(Excerpts from a dataset)
━━━━━━━━

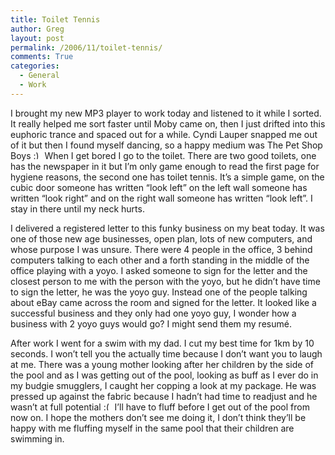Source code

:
 ```yaml
---
title: Toilet Tennis
author: Greg
layout: post
permalink: /2006/11/toilet-tennis/
comments: True
categories:
  - General
  - Work
---
```

I brought my new MP3 player to work today and listened to it while I sorted. It really helped me sort faster until Moby came on, then I just drifted into this euphoric trance and spaced out for a while. Cyndi Lauper snapped me out of it but then I found myself dancing, so a happy medium was The Pet Shop Boys <img src="http://gregology.net/wp-includes/images/smilies/simple-smile.png" alt=":)" class="wp-smiley" style="height: 1em; max-height: 1em;" /> When I get bored I go to the toilet. There are two good toilets, one has the newspaper in it but I’m only game enough to read the first page for hygiene reasons, the second one has toilet tennis. It’s a simple game, on the cubic door someone has written “look left” on the left wall someone has written “look right” and on the right wall someone has written “look left”. I stay in there until my neck hurts.

I delivered a registered letter to this funky business on my beat today. It was one of those new age businesses, open plan, lots of new computers, and whose purpose I was unsure. There were 4 people in the office, 3 behind computers talking to each other and a forth standing in the middle of the office playing with a yoyo. I asked someone to sign for the letter and the closest person to me with the person with the yoyo, but he didn’t have time to sign the letter, he was the yoyo guy. Instead one of the people talking about eBay came across the room and signed for the letter. It looked like a successful business and they only had one yoyo guy, I wonder how a business with 2 yoyo guys would go? I might send them my resumé.

After work I went for a swim with my dad. I cut my best time for 1km by 10 seconds. I won’t tell you the actually time because I don’t want you to laugh at me. There was a young mother looking after her children by the side of the pool and as I was getting out of the pool, looking as buff as I ever do in my budgie smugglers, I caught her copping a look at my package. He was pressed up against the fabric because I hadn’t had time to readjust and he wasn’t at full potential <img src="http://gregology.net/wp-includes/images/smilies/frownie.png" alt=":(" class="wp-smiley" style="height: 1em; max-height: 1em;" /> I’ll have to fluff before I get out of the pool from now on. I hope the mothers don’t see me doing it, I don’t think they’ll be happy with me fluffing myself in the same pool that their children are swimming in.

━━━━━━━━

> **Your assignment**:
The answer must be an exact copy of the records, with no pictures in it.

> **Output of the exercise**:
Source code

:
 ```yaml
---
title: Toilet Tennis
author: Greg
layout: post
permalink: /2006/11/toilet-tennis/
comments: True
categories:
  - General
  - Work
---
```

I brought my new MP3 player to work today and listened to it while I sorted. It really helped me sort faster until Moby came on, then I just drifted into this euphoric trance and spaced out for a while. Cyndi Lauper snapped me out of it but then I found myself dancing, so a happy medium was The Pet Shop Boys <img src="http://gregology.net/wp-includes/images/smilies/simple-smile.png" alt=":)" class="wp-smiley" style="height: 1em; max-height: 1em;" /> When I get bored I go to the toilet. There are two good toilets, one has the newspaper in it but I’m only game enough to read the first page for hygiene reasons, the second one has toilet tennis. It’s a simple game, on the cubic door someone has written “look left” on the left wall someone has written “look right” and on the right wall someone has written “look left”. I stay in there until my neck hurts.

I delivered a registered letter to this funky business on my beat today. It was one of those new age businesses, open plan, lots of new computers, and whose purpose I was unsure. There were 4 people in the office, 3 behind computers talking to each other and a forth standing in the middle of the office playing with a yoyo. I asked someone to sign for the letter and the closest person to me with the person with the yoyo, but he didn’t have time to sign the letter, he was the yoyo guy. Instead one of the people talking about eBay came across the room and signed for the letter. It looked like a successful business and they only had one yoyo guy, I wonder how a business with 2 yoyo guys would go? I might send them my resumé.

After work I went for a swim with my dad. I cut my best time for 1km by 10 seconds. I won’t tell you the actually time because I don’t want you to laugh at me. There was a young mother looking after her children by the side of the pool and as I was getting out of the pool, looking as buff as I ever do in my budgie smugglers, I caught her copping a look at my package. He was pressed up against the fabric because I hadn’t had time to readjust and he wasn’t at full potential <img src="http://gregology.net/wp-includes/images/smilies/frownie.png" alt=":(" class="wp-smiley" style="height: 1em; max-height: 1em;" /> I’ll have to fluff before I get out of the pool from now on. I hope the mothers don’t see me doing it, I don’t think they’ll be happy with me fluffing myself in the same pool that their children are swimming in.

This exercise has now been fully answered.